[Document images with source code]
::::::
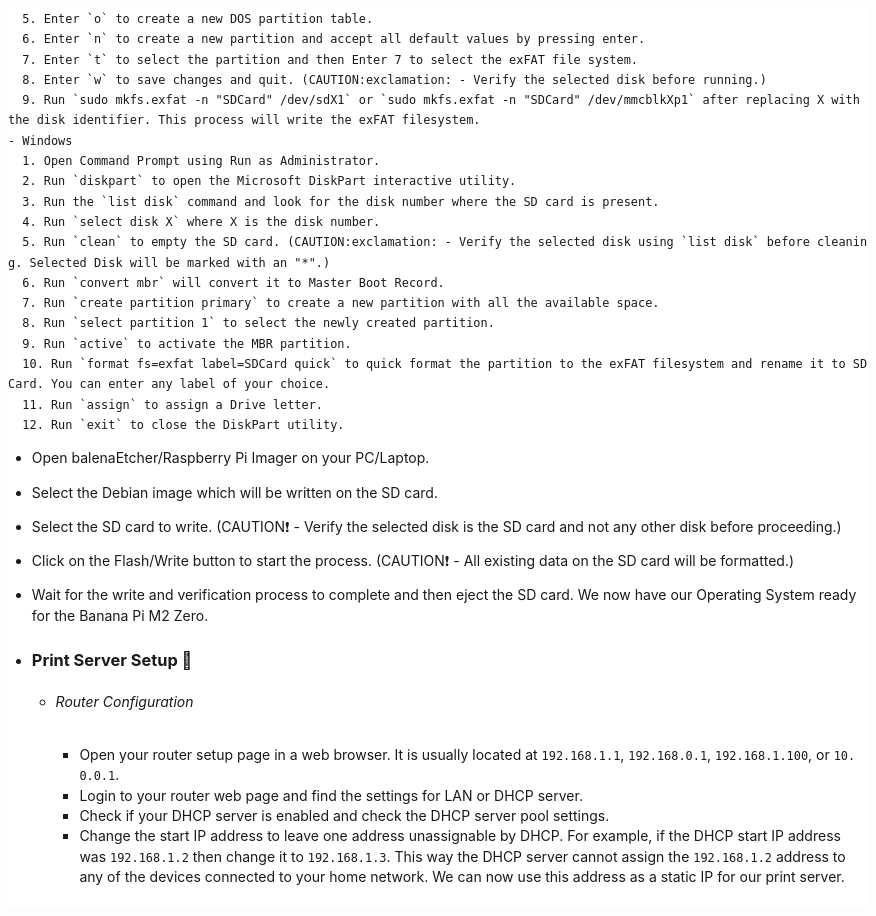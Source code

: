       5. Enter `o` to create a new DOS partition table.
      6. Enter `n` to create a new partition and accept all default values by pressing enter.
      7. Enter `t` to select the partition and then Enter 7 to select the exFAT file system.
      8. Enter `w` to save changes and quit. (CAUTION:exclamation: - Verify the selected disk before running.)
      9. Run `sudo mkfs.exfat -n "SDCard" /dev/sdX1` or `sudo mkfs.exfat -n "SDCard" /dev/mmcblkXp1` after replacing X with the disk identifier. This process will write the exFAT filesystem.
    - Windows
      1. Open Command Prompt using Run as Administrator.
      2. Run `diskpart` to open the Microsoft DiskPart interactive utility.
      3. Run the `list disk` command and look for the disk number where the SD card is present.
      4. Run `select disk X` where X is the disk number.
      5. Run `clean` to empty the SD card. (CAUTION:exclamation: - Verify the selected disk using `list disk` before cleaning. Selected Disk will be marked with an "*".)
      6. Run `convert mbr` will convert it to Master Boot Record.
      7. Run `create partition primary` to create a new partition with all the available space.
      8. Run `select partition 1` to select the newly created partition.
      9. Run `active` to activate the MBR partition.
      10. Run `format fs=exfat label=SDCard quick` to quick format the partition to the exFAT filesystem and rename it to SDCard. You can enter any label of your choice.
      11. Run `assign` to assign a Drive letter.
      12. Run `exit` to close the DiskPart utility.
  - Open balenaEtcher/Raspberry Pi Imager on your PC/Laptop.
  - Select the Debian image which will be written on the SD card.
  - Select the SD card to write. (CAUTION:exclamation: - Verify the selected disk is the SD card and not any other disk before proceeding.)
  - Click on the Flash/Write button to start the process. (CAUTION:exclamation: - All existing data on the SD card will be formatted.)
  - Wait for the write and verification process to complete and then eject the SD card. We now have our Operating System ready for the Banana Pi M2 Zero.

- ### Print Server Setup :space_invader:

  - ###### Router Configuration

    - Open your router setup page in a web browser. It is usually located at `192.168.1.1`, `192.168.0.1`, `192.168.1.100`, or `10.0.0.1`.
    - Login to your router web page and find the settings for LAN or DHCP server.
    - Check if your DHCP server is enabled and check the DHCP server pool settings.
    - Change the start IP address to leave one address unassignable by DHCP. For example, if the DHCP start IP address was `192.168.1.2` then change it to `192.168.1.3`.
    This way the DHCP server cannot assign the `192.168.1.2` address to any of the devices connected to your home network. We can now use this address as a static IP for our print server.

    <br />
::::::
§ How to complete this task
From the records above, print exactly the lines that run from the line with "the disk number." to the line with "the available space.", inclusive.

§ Task answer
      4. Run `select disk X` where X is the disk number.
      5. Run `clean` to empty the SD card. (CAUTION:exclamation: - Verify the selected disk using `list disk` before cleaning. Selected Disk will be marked with an "*".)
      6. Run `convert mbr` will convert it to Master Boot Record.
      7. Run `create partition primary` to create a new partition with all the available space.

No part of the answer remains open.